Un boxeador convertido en una eminencia prodigiosa tras recibir un porrazo no menos prodigioso en un combate; un poeta del siglo XXII que es capaz de proyectar sus emociones y por lo tanto provocar en el público la emoción de un poeta; y un hombre obsesionado con el destino que cree a pies juntillas que todo tiene un sentido y, para colmo, se enamora.
El humor y la imaginación parece que son las armas principales con las que el escritor madrileño José Antonio Palomares ha encandilado al jurado para proclamarse ganador de la XIII edición del Premio Literario Viña Alta Río-Café Bretón.
El más relevante -y el mejor dotado económicamente, con 4.500 euros más la publicación de la obra, dentro de seis meses, por la editorial AMG- de los premios literarios que se conceden en La Rioja fue entregado ayer en el templo o, mejor, en la ermita literaria más lustrosa de la capital del vino, el café Bretón de la calle Bretón de los Herreros.

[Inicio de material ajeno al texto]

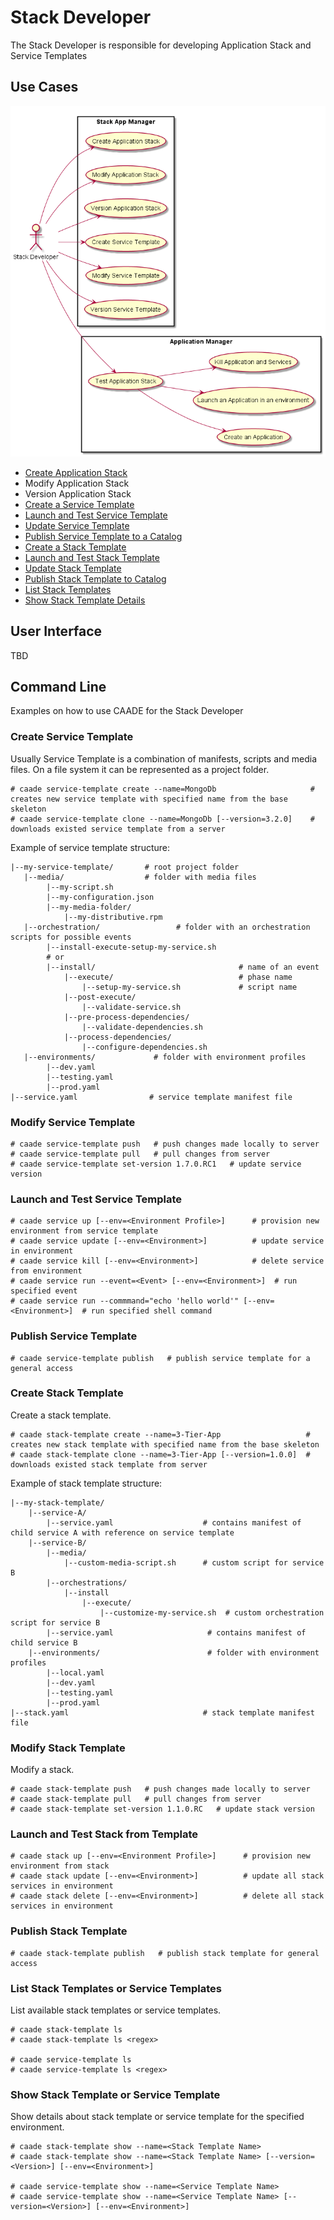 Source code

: # Stack Developer
The Stack Developer is responsible for developing Application Stack and Service Templates

## Use Cases
![Image](UseCases.png)
* [Create Application Stack](#create-application-stack)
* Modify Application Stack
* Version Application Stack
* [Create a Service Template](#create-service-template)
* [Launch and Test Service Template](#launch-and-test-service-template)
* [Update Service Template](#modify-service-template)
* [Publish Service Template to a Catalog](#publish-service-template)
* [Create a Stack Template](#create-stack-teemplate)
* [Launch and Test Stack Template](#launch-and-test-stack-from-template)
* [Update Stack Template](#modify-stack-template)
* [Publish Stack Template to Catalog](#publish-stack-template)
* [List Stack Templates](#list-stack-templates-or-service-templates)
* [Show Stack Template Details](#show-stack-template-or-service-template)

## User Interface
TBD

## Command Line
Examples on how to use CAADE for the Stack Developer

### Create Service Template

Usually Service Template is a combination of manifests, scripts and media files.
On a file system it can be represented as a project folder.

```
# caade service-template create --name=MongoDb                     # creates new service template with specified name from the base skeleton
# caade service-template clone --name=MongoDb [--version=3.2.0]    # downloads existed service template from a server
```

Example of service template structure:
```text
|--my-service-template/       # root project folder
   |--media/                  # folder with media files
        |--my-script.sh
        |--my-configuration.json
        |--my-media-folder/
            |--my-distributive.rpm
   |--orchestration/                 # folder with an orchestration scripts for possible events
        |--install-execute-setup-my-service.sh
        # or
        |--install/                                # name of an event
            |--execute/                            # phase name
                |--setup-my-service.sh             # script name
            |--post-execute/
                |--validate-service.sh
            |--pre-process-dependencies/
                |--validate-dependencies.sh
            |--process-dependencies/
                |--configure-dependencies.sh
   |--environments/             # folder with environment profiles
        |--dev.yaml
        |--testing.yaml
        |--prod.yaml
|--service.yaml                # service template manifest file
```

### Modify Service Template
```
# caade service-template push   # push changes made locally to server
# caade service-template pull   # pull changes from server
# caade service-template set-version 1.7.0.RC1   # update service version
```

### Launch and Test Service Template
```
# caade service up [--env=<Environment Profile>]      # provision new environment from service template
# caade service update [--env=<Environment>]          # update service in environment
# caade service kill [--env=<Environment>]            # delete service from environment
# caade service run --event=<Event> [--env=<Environment>]  # run specified event
# caade service run --commmand="echo 'hello world'" [--env=<Environment>]  # run specified shell command
```

### Publish Service Template
```
# caade service-template publish   # publish service template for a general access
```

### Create Stack Template
Create a stack template.
```
# caade stack-template create --name=3-Tier-App                   # creates new stack template with specified name from the base skeleton
# caade stack-template clone --name=3-Tier-App [--version=1.0.0]  # downloads existed stack template from server
```

Example of stack template structure:
```text
|--my-stack-template/
    |--service-A/
        |--service.yaml                    # contains manifest of child service A with reference on service template
    |--service-B/
        |--media/
            |--custom-media-script.sh      # custom script for service B
        |--orchestrations/
            |--install
                |--execute/
                    |--customize-my-service.sh  # custom orchestration script for service B
        |--service.yaml                     # contains manifest of child service B
    |--environments/                        # folder with environment profiles
        |--local.yaml
        |--dev.yaml
        |--testing.yaml
        |--prod.yaml
|--stack.yaml                              # stack template manifest file
```

### Modify Stack Template
Modify a stack.
```
# caade stack-template push   # push changes made locally to server
# caade stack-template pull   # pull changes from server
# caade stack-template set-version 1.1.0.RC   # update stack version
```

### Launch and Test Stack from Template
```
# caade stack up [--env=<Environment Profile>]      # provision new environment from stack
# caade stack update [--env=<Environment>]          # update all stack services in environment
# caade stack delete [--env=<Environment>]          # delete all stack services in environment
```

### Publish Stack Template
```
# caade stack-template publish   # publish stack template for general access
```

### List Stack Templates or Service Templates
List available stack templates or service templates.
```
# caade stack-template ls
# caade stack-template ls <regex>

# caade service-template ls
# caade service-template ls <regex>
```

### Show Stack Template or Service Template
Show details about stack template or service template for the specified environment.
```
# caade stack-template show --name=<Stack Template Name>
# caade stack-template show --name=<Stack Template Name> [--version=<Version>] [--env=<Environment>]

# caade service-template show --name=<Service Template Name>
# caade service-template show --name=<Service Template Name> [--version=<Version>] [--env=<Environment>]
```
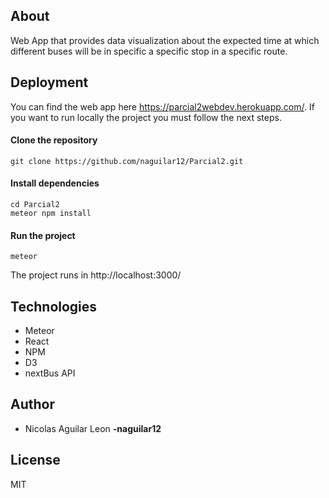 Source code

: ## About

Web App that provides data visualization about the expected time at which different buses will be in specific a specific stop in a specific route.

## Deployment

You can find the web app here https://parcial2webdev.herokuapp.com/. If you want to run locally the project you must follow the next steps.

#### Clone the repository
```
git clone https://github.com/naguilar12/Parcial2.git
```
#### Install dependencies
```
cd Parcial2
meteor npm install
```
#### Run the project
```
meteor
```

The project runs in http://localhost:3000/


## Technologies

- Meteor
- React
- NPM
- D3
- nextBus API


## Author
- Nicolas Aguilar Leon **-naguilar12**

## License
MIT



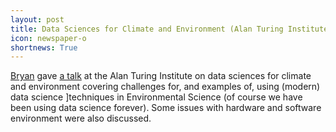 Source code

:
 ```yaml
---
layout: post
title: Data Sciences for Climate and Environment (Alan Turing Institute)
icon: newspaper-o
shortnews: True
---
```


[Bryan](bio/bryan.html) gave [a talk](http://www.bnlawrence.net/talks/2018/03/data-science/) at the Alan Turing Institute on data sciences for climate and environment covering challenges for, and examples of, using (modern) data science
]techniques in Environmental Science (of course we have been using data
science forever).  Some issues with hardware and software environment were also  discussed.
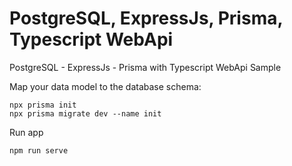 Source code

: # PostgreSQL, ExpressJs, Prisma, Typescript WebApi 
PostgreSQL -  ExpressJs - Prisma with Typescript  WebApi Sample

Map your data model to the database schema:

```
npx prisma init
npx prisma migrate dev --name init
```


Run app
```
npm run serve
```

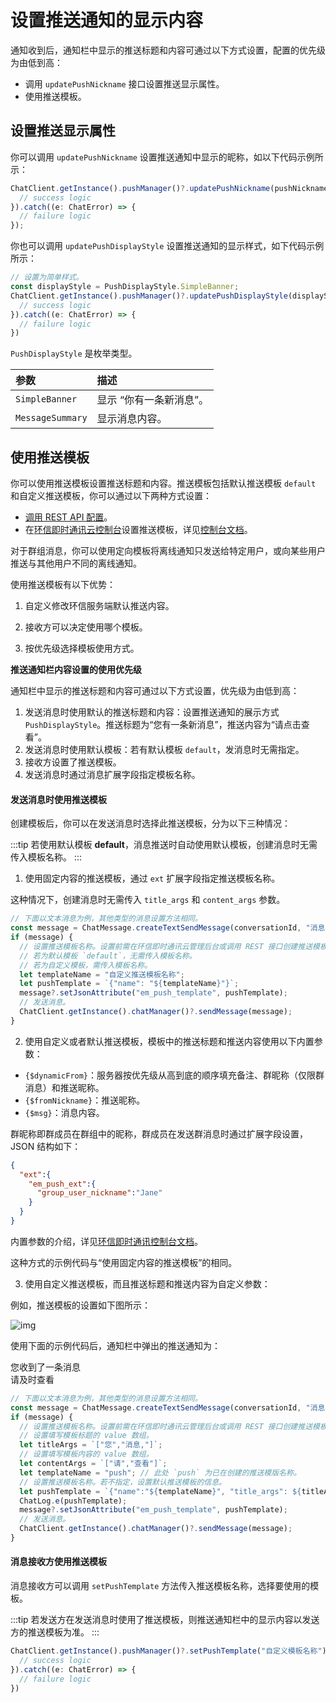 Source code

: # 设置推送通知的显示内容

通知收到后，通知栏中显示的推送标题和内容可通过以下方式设置，配置的优先级为由低到高：

- 调用 `updatePushNickname` 接口设置推送显示属性。
- 使用推送模板。

## 设置推送显示属性

你可以调用 `updatePushNickname` 设置推送通知中显示的昵称，如以下代码示例所示：

```TypeScript
ChatClient.getInstance().pushManager()?.updatePushNickname(pushNickname).then(() => {
  // success logic
}).catch((e: ChatError) => {
  // failure logic
});
```

你也可以调用 `updatePushDisplayStyle` 设置推送通知的显示样式，如下代码示例所示：

```TypeScript
// 设置为简单样式。
const displayStyle = PushDisplayStyle.SimpleBanner;
ChatClient.getInstance().pushManager()?.updatePushDisplayStyle(displayStyle).then(() => {
  // success logic
}).catch((e: ChatError) => {
  // failure logic
})
```

`PushDisplayStyle` 是枚举类型。

| 参数             | 描述                    |
| :--------------- | :---------------------- |
| `SimpleBanner`   | 显示 “你有一条新消息”。 |
| `MessageSummary` | 显示消息内容。          |

## 使用推送模板

你可以使用推送模板设置推送标题和内容。推送模板包括默认推送模板 `default` 和自定义推送模板，你可以通过以下两种方式设置：

- [调用 REST API 配置](/document/server-side/push.html#使用推送模板)。
- 在[环信即时通讯云控制台](https://console.easemob.com/user/login)设置推送模板，详见[控制台文档](/product/enable_and_configure_IM.html#配置推送模板)。

对于群组消息，你可以使用定向模板将离线通知只发送给特定用户，或向某些用户推送与其他用户不同的离线通知。

使用推送模板有以下优势：

1. 自定义修改环信服务端默认推送内容。   

2. 接收方可以决定使用哪个模板。 

3. 按优先级选择模板使用方式。

**推送通知栏内容设置的使用优先级**

通知栏中显示的推送标题和内容可通过以下方式设置，优先级为由低到高：

1. 发送消息时使用默认的推送标题和内容：设置推送通知的展示方式 `PushDisplayStyle`。推送标题为“您有一条新消息”，推送内容为“请点击查看”。  
2. 发送消息时使用默认模板：若有默认模板 `default`，发消息时无需指定。
3. 接收方设置了推送模板。
4. 发送消息时通过消息扩展字段指定模板名称。

#### **发送消息时使用推送模板**

创建模板后，你可以在发送消息时选择此推送模板，分为以下三种情况：

:::tip
若使用默认模板 **default**，消息推送时自动使用默认模板，创建消息时无需传入模板名称。
:::

1. 使用固定内容的推送模板，通过 `ext` 扩展字段指定推送模板名称。

这种情况下，创建消息时无需传入 `title_args` 和 `content_args` 参数。 

```TypeScript
// 下面以文本消息为例，其他类型的消息设置方法相同。
const message = ChatMessage.createTextSendMessage(conversationId, "消息内容");
if (message) {
  // 设置推送模板名称。设置前需在环信即时通讯云管理后台或调用 REST 接口创建推送模板。
  // 若为默认模板 `default`，无需传入模板名称。
  // 若为自定义模板，需传入模板名称。
  let templateName = "自定义推送模板名称";
  let pushTemplate = `{"name": "${templateName}"}`;
  message?.setJsonAttribute("em_push_template", pushTemplate);
  // 发送消息。
  ChatClient.getInstance().chatManager()?.sendMessage(message);
}
```

2. 使用自定义或者默认推送模板，模板中的推送标题和推送内容使用以下内置参数：
- `{$dynamicFrom}`：服务器按优先级从高到底的顺序填充备注、群昵称（仅限群消息）和推送昵称。
- `{$fromNickname}`：推送昵称。  
- `{$msg}`：消息内容。

群昵称即群成员在群组中的昵称，群成员在发送群消息时通过扩展字段设置，JSON 结构如下：

```json
{
  "ext":{
    "em_push_ext":{
      "group_user_nickname":"Jane"
    }
  }
}       
```

内置参数的介绍，详见[环信即时通讯控制台文档](/product/enable_and_configure_IM.html#使用默认推送模板)。

这种方式的示例代码与“使用固定内容的推送模板”的相同。

3. 使用自定义推送模板，而且推送标题和推送内容为自定义参数：

例如，推送模板的设置如下图所示：

![img](/images/android/push/push_template_custom.png)

使用下面的示例代码后，通知栏中弹出的推送通知为：

您收到了一条消息<br/>
请及时查看

```TypeScript
// 下面以文本消息为例，其他类型的消息设置方法相同。
const message = ChatMessage.createTextSendMessage(conversationId, "消息内容");
if (message) {
  // 设置推送模板名称。设置前需在环信即时通讯云管理后台或调用 REST 接口创建推送模板。
  // 设置填写模板标题的 value 数组。
  let titleArgs = `["您","消息,"]`;
  // 设置填写模板内容的 value 数组。
  let contentArgs = `["请","查看"]`;
  let templateName = "push"; // 此处 `push` 为已在创建的推送模版名称。
  // 设置推送模板名称。若不指定，设置默认推送模板的信息。
  let pushTemplate = `{"name":"${templateName}", "title_args": ${titleArgs}, "content_args": ${contentArgs}}`;
  ChatLog.e(pushTemplate);
  message?.setJsonAttribute("em_push_template", pushTemplate);
  // 发送消息。
  ChatClient.getInstance().chatManager()?.sendMessage(message);
}
```

#### **消息接收方使用推送模板**

消息接收方可以调用 `setPushTemplate` 方法传入推送模板名称，选择要使用的模板。

:::tip
若发送方在发送消息时使用了推送模板，则推送通知栏中的显示内容以发送方的推送模板为准。
:::

```TypeScript
ChatClient.getInstance().pushManager()?.setPushTemplate("自定义模板名称").then(() => {
  // success logic
}).catch((e: ChatError) => {
  // failure logic
})
```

Ante la mirada inmóvil de las fotos enmarcadas en las paredes: Ramón Irigoyen, Charlie Parker, Millán-Astray (a este, por fortuna, sólo se le ve de lejos) o el también premiado Juan Manuel de Prada, y resguardados del aire amodorrado de este verano prematuro. Entre numerosos asistentes y los ineludibles emparedados, el jamón o las banderillas de gambas, escultura hispánica símbolo del tapeo, y junto a los buenos caldos de la Bodega Viña Alta Río, los organizadores, Alfonso Lanza, del consejo de la Alta, y José Cortés, Colo, del café Bretón, presentaron al escritor.
«Nos costó mucho decidir debido al muy alto nivel de la selección», dijo el periodista Álvaro Soto, uno de los miembros del jurado, compuesto además por el escritor y traductor Francisco Páez de la Cadena, el poeta Francisco José Quintana, el librero Francisco Javier Alonso Castroviejo y las periodistas Pilar Santaolalla e Isabel Ramos.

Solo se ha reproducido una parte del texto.